O ministro da Justiça, Flávio Dino, respondeu horas depois também pelas redes sociais parabenizando a PF pela celebração do acordo. “A Polícia Federal atuou com seriedade, profissionalismo e pleno atendimento à Constituição, às leis e à jurisprudência do STF”, afirmou.
A delação é um meio de obtenção de prova, que não pode, isoladamente, fundamentar sentenças sem que outras informações corroborem as afirmações feitas. Os relatos devem ser investigados, assim como os materiais apresentados em acordo.
Como a premissa da delação é indicar outros possíveis envolvidos nos fatos apurados, a negociação de Cid tem gerado expectativa no meio político sobre eventuais depoimentos que atinjam Bolsonaro.
Pessoas próximas ao político, que está inelegível, afirmam que o acordo do ex-auxiliar tem potencial para comprometer a imagem do ex-presidente, temem eventuais implicações contra a ex-primeira-dama Michelle Bolsonaro e se preocupam com o teor das revelações.
Embora o Supremo tenha decidido em 2018 que a PF pode firmar acordos de delação premiada sem o aval do MPF, o assunto é polêmico, na visão de advogados no entorno de Bolsonaro.
O argumento usado por eles é que cabe ao Ministério Público o domínio da ação penal, já que é a instituição quem denuncia ou não o investigado. Por isso, avalia uma pessoa do entorno do ex-presidente, só quem pode ditar o alcance do acordo de colaboração é quem acusa e, no caso, não seria a PF.

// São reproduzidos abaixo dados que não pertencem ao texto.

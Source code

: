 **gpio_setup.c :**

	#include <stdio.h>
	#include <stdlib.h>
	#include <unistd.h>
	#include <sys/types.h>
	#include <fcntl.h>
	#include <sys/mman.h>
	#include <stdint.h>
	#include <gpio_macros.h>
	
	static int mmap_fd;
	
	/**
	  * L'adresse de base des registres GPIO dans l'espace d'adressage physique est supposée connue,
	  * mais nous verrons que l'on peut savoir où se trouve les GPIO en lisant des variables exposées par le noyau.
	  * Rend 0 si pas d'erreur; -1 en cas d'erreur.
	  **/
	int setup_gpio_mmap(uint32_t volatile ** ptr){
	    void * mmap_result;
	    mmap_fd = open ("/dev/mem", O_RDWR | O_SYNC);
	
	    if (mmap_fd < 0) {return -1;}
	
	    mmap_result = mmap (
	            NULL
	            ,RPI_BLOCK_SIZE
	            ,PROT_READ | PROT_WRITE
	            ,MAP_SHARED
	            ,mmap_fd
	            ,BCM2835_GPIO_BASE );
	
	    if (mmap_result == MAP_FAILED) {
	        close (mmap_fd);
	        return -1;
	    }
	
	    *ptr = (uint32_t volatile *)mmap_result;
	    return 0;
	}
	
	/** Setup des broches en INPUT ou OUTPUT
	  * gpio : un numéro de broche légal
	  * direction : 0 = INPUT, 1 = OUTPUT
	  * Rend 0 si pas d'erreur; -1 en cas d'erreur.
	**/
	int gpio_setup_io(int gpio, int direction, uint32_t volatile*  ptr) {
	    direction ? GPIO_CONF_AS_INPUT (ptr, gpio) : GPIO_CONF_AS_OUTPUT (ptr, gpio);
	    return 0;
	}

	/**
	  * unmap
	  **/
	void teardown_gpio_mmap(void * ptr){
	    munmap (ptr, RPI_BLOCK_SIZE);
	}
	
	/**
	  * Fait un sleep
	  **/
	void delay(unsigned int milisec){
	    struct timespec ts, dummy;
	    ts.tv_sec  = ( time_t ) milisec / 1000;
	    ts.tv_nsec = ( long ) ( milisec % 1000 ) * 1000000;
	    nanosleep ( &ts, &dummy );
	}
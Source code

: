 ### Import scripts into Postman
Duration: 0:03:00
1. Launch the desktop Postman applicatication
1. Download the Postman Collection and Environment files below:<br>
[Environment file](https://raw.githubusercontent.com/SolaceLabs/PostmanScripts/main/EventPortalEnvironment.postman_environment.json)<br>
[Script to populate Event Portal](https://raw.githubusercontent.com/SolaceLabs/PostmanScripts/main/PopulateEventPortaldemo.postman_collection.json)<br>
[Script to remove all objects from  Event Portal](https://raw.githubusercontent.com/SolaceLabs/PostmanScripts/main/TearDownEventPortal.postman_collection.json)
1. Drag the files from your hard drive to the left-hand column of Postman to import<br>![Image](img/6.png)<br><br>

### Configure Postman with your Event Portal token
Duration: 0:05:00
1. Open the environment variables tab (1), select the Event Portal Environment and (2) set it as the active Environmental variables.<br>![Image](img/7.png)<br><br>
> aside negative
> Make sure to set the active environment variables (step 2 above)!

Essa deve ser uma das contestações apresentadas pela defesa de Bolsonaro depois que eles tomarem conhecimento do que Cid apresentou à PF.
Em 2018, o Supremo julgou ação movida pela PGR que pedia a declaração de inconstitucionalidade de dispositivos da lei que trata das delações, sancionada em 2013. Na ocasião, por 10 votos a 1, o tribunal rejeitou o pedido da PGR e entendeu que delegados de polícia podem firmar acordos de colaboração durante o inquérito policial.
Na ocasião, porém, dois ministros, Luiz Fux e Rosa Weber, entenderam que a PF só poderia realizar o acordo se o MPF concordasse. Já o ministro Edson Fachin votou para que a polícia não pudesse firmar delações premiadas.
Anos depois, em 2021, o Supremo analisou a validade da delação premiada do ex-governador do Rio de Janeiro Sérgio Cabral, e por 7 votos a quatro, decidiu revogar a homologação da colaboração dele com a PF. Os ministros deram razão à Procuradoria-Geral, que apontou ausência de aval do Ministério Público.
O entendimento predominante na ocasião, reafirmado por Moraes, foi que a decisão valia para aquele caso concreto, por peculiaridades do acordo com Cabral.
Como mostrou a Folha de S.Paulo, artigo publicado neste ano em revista acadêmica por Luísa Walter da Rosa, advogada e mestre em direito pela UFPR (Universidade Federal do Paraná), indica outra discrepância no caso.
Em 2018, aponta ela, só dois ministros apontaram a necessidade de concordância do Ministério Público com o acordo firmado pela PF. Já em 2021, no caso de Cabral, sete votaram nesse sentido, ainda que parte deles entendesse que tal necessidade só valia para o caso concreto do ex-governador.
A decisão de homologação da delação por Moraes foi proferida no âmbito do inquérito das milícias digitais, que é a principal apuração no STF contra o ex-chefe do Executivo e mira, entre outros pontos, os ataques às instituições, a tentativa de golpe e o caso das joias. Ele tramita em sigilo.